Chakara Pongal – A Sweet Surrender
- 18
- December
- 2006
Sometimes, even the common everyday dish is quite a bit challenge to make! The recipe may sound simple…but perfection? Yeah, that’s what I am talking about. A few tweaks to the dish makes it simply exquisite, you know! One such recipe is my Dad’s style of Chakara Pongal. Silk…smooth, ghee ladened, rich in color…aromatic, something from out of this world! I dunno, what he does. After paying some close attention. Here is what I learnt!
- Roast the lentils in ghee until reddish brown.
- Soak the lentils and rice in water for two hours
- Do not add any milk.
- Choose dark brown jaggery.
- Use more jaggery than you think, you’ll need.
- Add jaggery finally.
- Use more cardamom powder
- A pinch of camphor will do enough trick.
- Pressure cook the rice-lentils until completely gooey.
- Use more ghee than you think you’ll need.
- Remove from heat, when it is still watery and not solid.
Other Names Sarkarai Pongal. Sweet Pongal. Inippu Pongal. Chakarai Pongal.
Ingredients
- Raw rice 1/2 cup
- Broken mung dal 1/4 cup
- Grated jaggery 3/4 cup
- Cardamon seeds powder 1-2 spoons
- Raw camphor (edible one) 1-2 pinches
- Ghee 1+1 cup
- Cashew nuts 1/2 cup (halved)
- Dry grapes 1/2 cup
Method
- Wash rice and dal separately several times until the water runs clear. Then soak them together for 20 minutes.

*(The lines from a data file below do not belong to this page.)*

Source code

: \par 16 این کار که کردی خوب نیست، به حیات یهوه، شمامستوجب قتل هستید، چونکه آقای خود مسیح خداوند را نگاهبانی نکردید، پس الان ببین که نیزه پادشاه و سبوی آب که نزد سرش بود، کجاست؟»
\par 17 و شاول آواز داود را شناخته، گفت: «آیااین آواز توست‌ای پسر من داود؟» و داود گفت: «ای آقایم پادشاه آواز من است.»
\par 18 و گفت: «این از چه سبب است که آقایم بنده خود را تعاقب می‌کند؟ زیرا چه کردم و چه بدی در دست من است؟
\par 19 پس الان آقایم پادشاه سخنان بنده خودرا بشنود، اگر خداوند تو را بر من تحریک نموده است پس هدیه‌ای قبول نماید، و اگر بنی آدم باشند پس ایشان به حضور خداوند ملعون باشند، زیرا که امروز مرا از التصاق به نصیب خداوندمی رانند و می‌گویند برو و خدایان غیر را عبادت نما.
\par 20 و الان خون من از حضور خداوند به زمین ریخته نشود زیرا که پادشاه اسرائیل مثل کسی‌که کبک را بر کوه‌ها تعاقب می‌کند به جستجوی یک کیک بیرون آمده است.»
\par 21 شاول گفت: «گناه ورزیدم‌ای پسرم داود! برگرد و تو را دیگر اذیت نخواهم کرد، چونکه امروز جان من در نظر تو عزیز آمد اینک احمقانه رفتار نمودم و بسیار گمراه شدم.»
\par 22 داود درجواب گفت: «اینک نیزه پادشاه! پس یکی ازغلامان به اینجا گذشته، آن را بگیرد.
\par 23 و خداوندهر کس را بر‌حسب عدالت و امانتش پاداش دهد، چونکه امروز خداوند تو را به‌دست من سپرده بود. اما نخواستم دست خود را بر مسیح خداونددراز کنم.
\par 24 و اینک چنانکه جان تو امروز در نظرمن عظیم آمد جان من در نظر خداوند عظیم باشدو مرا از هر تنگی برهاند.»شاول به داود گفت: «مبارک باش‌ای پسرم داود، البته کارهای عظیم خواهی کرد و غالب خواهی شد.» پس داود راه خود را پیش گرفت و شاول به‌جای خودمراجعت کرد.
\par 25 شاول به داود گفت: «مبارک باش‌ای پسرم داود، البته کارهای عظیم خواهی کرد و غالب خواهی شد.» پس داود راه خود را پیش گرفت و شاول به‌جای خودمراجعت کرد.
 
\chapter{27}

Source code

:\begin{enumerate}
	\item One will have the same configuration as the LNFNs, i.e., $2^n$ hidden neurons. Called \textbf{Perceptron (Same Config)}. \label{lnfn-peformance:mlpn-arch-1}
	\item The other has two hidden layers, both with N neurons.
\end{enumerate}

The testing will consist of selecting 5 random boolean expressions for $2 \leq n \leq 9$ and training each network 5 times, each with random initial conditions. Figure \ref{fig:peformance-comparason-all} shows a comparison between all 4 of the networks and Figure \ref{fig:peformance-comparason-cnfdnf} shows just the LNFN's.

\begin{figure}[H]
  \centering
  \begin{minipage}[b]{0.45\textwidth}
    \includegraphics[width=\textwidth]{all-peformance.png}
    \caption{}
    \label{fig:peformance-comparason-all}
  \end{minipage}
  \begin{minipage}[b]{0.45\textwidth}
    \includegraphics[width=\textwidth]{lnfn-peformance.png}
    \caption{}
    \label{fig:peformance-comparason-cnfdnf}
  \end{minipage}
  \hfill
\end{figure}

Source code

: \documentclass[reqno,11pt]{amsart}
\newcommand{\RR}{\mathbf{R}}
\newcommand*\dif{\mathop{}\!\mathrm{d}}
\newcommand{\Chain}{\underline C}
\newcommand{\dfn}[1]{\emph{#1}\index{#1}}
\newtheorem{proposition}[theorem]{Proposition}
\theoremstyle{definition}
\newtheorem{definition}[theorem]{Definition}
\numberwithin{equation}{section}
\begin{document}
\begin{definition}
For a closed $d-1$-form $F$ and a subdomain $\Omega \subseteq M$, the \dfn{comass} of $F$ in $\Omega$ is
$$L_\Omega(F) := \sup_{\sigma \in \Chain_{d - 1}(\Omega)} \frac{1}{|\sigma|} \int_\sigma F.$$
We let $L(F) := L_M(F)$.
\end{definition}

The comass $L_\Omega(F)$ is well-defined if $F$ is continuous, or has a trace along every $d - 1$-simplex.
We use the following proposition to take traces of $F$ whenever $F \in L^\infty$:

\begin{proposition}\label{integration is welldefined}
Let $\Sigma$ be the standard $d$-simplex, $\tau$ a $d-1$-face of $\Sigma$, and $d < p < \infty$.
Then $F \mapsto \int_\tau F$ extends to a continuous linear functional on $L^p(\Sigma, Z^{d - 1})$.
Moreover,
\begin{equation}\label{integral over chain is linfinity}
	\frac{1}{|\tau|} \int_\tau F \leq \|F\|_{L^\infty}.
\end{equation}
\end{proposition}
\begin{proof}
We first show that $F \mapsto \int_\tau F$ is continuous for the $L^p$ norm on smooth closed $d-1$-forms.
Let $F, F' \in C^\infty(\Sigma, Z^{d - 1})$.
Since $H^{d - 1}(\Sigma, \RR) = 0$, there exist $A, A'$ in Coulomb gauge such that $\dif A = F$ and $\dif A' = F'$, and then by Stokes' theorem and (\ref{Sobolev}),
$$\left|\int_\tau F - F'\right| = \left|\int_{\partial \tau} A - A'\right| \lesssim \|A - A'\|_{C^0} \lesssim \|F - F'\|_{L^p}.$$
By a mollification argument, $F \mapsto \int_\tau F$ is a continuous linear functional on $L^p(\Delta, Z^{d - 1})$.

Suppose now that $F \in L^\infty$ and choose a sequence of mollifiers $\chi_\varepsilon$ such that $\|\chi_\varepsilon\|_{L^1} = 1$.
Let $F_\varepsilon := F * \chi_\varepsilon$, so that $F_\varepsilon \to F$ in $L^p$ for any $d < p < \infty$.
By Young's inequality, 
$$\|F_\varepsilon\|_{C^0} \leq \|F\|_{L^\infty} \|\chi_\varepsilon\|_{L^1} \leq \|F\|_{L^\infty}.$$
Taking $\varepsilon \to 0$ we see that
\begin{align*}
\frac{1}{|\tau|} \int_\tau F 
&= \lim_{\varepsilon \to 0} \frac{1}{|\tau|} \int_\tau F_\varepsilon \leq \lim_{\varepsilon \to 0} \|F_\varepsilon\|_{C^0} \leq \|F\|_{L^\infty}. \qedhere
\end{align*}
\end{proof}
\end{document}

- In a pressure cooker, add few spoons of ghee, rice and dal. Pressure cook them over medium heat till they become soft and mushy.

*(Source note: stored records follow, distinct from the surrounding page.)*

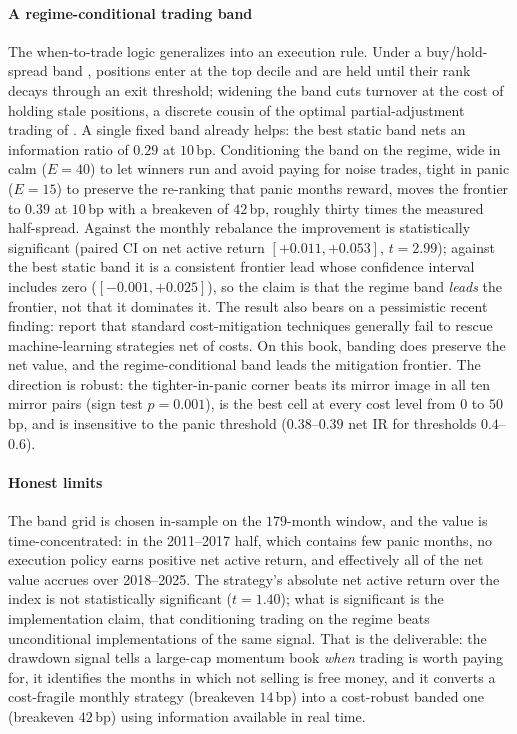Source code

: 

\paragraph{A regime-conditional trading band}
The when-to-trade logic generalizes into an execution rule. Under a buy/hold-spread band \citep{NovyMarxVelikov2016, NovyMarxVelikov2019}, positions enter at the top decile and are held until their rank decays through an exit threshold; widening the band cuts turnover at the cost of holding stale positions, a discrete cousin of the optimal partial-adjustment trading of \citet{GarleanuPedersen2013}. A single fixed band already helps: the best static band nets an information ratio of $0.29$ at $10$\,bp. Conditioning the band on the regime, wide in calm ($E=40$) to let winners run and avoid paying for noise trades, tight in panic ($E=15$) to preserve the re-ranking that panic months reward, moves the frontier to $0.39$ at $10$\,bp with a breakeven of $42$\,bp, roughly thirty times the measured half-spread. Against the monthly rebalance the improvement is statistically significant (paired CI on net active return $[+0.011, +0.053]$, $t = 2.99$); against the best static band it is a consistent frontier lead whose confidence interval includes zero ($[-0.001, +0.025]$), so the claim is that the regime band \emph{leads} the frontier, not that it dominates it. The result also bears on a pessimistic recent finding: \citet{AzevedoHoegnerVelikov2024} report that standard cost-mitigation techniques generally fail to rescue machine-learning strategies net of costs. On this book, banding does preserve the net value, and the regime-conditional band leads the mitigation frontier. The direction is robust: the tighter-in-panic corner beats its mirror image in all ten mirror pairs (sign test $p = 0.001$), is the best cell at every cost level from $0$ to $50$\,bp, and is insensitive to the panic threshold ($0.38$--$0.39$ net IR for thresholds $0.4$--$0.6$).

\paragraph{Honest limits}
The band grid is chosen in-sample on the $179$-month window, and the value is time-concentrated: in the 2011--2017 half, which contains few panic months, no execution policy earns positive net active return, and effectively all of the net value accrues over 2018--2025. The strategy's absolute net active return over the index is not statistically significant ($t = 1.40$); what is significant is the implementation claim, that conditioning trading on the regime beats unconditional implementations of the same signal. That is the deliverable: the drawdown signal tells a large-cap momentum book \emph{when} trading is worth paying for, it identifies the months in which not selling is free money, and it converts a cost-fragile monthly strategy (breakeven $14$\,bp) into a cost-robust banded one (breakeven $42$\,bp) using information available in real time.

- Then using a wooden ladle mix the well-cooked rice and dal.
- To this add jaggery. Place this over medium heat without lid. Let it consolidate.
- Add raw camphor to this now and remove from stove.
- In a separate pan, heat ghee. Fry halved cashew nuts till golden to reddish brown. Set them aside. In the same ghee, fry dry grapes till they pop up.
- To the above pongal, add fried cashew nuts, fried grapes and 1 cup of ghee. Mix through.
- Serve warm as a main-sweet dish. Or serve chilled as a dessert.